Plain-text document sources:
- - -

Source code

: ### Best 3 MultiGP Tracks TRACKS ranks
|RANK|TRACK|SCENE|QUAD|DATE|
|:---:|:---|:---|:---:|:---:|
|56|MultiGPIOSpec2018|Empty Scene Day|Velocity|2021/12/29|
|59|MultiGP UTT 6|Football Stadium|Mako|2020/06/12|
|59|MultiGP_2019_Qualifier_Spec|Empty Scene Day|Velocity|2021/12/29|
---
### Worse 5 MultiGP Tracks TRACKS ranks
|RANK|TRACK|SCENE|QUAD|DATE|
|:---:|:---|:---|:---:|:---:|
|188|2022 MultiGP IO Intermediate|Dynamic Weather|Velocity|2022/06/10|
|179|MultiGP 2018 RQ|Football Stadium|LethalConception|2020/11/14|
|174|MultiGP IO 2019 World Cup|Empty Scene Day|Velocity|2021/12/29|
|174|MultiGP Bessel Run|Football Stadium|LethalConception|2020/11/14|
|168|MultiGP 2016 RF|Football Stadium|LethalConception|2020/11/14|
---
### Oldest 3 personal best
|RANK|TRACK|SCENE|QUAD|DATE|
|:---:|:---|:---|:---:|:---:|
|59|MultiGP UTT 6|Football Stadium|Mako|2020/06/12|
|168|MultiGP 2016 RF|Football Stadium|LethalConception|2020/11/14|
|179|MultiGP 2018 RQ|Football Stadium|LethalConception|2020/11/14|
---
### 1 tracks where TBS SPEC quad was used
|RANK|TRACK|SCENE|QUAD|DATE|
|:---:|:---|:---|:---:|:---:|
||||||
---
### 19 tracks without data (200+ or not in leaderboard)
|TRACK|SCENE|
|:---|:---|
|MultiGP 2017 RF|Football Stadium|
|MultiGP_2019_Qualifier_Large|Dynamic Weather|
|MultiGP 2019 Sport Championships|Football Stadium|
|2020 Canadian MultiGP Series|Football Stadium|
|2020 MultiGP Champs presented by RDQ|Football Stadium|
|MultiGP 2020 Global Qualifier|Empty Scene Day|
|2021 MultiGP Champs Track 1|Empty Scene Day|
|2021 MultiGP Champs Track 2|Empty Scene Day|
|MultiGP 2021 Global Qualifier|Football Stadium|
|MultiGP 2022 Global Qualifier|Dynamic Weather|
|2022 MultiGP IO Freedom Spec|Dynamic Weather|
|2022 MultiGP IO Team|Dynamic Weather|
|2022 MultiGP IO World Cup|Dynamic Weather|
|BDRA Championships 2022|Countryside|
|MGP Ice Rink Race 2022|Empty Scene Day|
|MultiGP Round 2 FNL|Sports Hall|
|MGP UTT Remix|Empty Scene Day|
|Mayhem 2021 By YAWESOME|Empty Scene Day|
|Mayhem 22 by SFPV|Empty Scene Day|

- - -

■ What to work on
Repeat the data exactly, with every line included.

■ Solution to the exercise
Source code

: ### Best 3 MultiGP Tracks TRACKS ranks
|RANK|TRACK|SCENE|QUAD|DATE|
|:---:|:---|:---|:---:|:---:|
|56|MultiGPIOSpec2018|Empty Scene Day|Velocity|2021/12/29|
|59|MultiGP UTT 6|Football Stadium|Mako|2020/06/12|
|59|MultiGP_2019_Qualifier_Spec|Empty Scene Day|Velocity|2021/12/29|
---
### Worse 5 MultiGP Tracks TRACKS ranks
|RANK|TRACK|SCENE|QUAD|DATE|
|:---:|:---|:---|:---:|:---:|
|188|2022 MultiGP IO Intermediate|Dynamic Weather|Velocity|2022/06/10|
|179|MultiGP 2018 RQ|Football Stadium|LethalConception|2020/11/14|
|174|MultiGP IO 2019 World Cup|Empty Scene Day|Velocity|2021/12/29|
|174|MultiGP Bessel Run|Football Stadium|LethalConception|2020/11/14|
|168|MultiGP 2016 RF|Football Stadium|LethalConception|2020/11/14|
---
### Oldest 3 personal best
|RANK|TRACK|SCENE|QUAD|DATE|
|:---:|:---|:---|:---:|:---:|
|59|MultiGP UTT 6|Football Stadium|Mako|2020/06/12|
|168|MultiGP 2016 RF|Football Stadium|LethalConception|2020/11/14|
|179|MultiGP 2018 RQ|Football Stadium|LethalConception|2020/11/14|
---
### 1 tracks where TBS SPEC quad was used
|RANK|TRACK|SCENE|QUAD|DATE|
|:---:|:---|:---|:---:|:---:|
||||||
---
### 19 tracks without data (200+ or not in leaderboard)
|TRACK|SCENE|
|:---|:---|
|MultiGP 2017 RF|Football Stadium|
|MultiGP_2019_Qualifier_Large|Dynamic Weather|
|MultiGP 2019 Sport Championships|Football Stadium|
|2020 Canadian MultiGP Series|Football Stadium|
|2020 MultiGP Champs presented by RDQ|Football Stadium|
|MultiGP 2020 Global Qualifier|Empty Scene Day|
|2021 MultiGP Champs Track 1|Empty Scene Day|
|2021 MultiGP Champs Track 2|Empty Scene Day|
|MultiGP 2021 Global Qualifier|Football Stadium|
|MultiGP 2022 Global Qualifier|Dynamic Weather|
|2022 MultiGP IO Freedom Spec|Dynamic Weather|
|2022 MultiGP IO Team|Dynamic Weather|
|2022 MultiGP IO World Cup|Dynamic Weather|
|BDRA Championships 2022|Countryside|
|MGP Ice Rink Race 2022|Empty Scene Day|
|MultiGP Round 2 FNL|Sports Hall|
|MGP UTT Remix|Empty Scene Day|
|Mayhem 2021 By YAWESOME|Empty Scene Day|
|Mayhem 22 by SFPV|Empty Scene Day|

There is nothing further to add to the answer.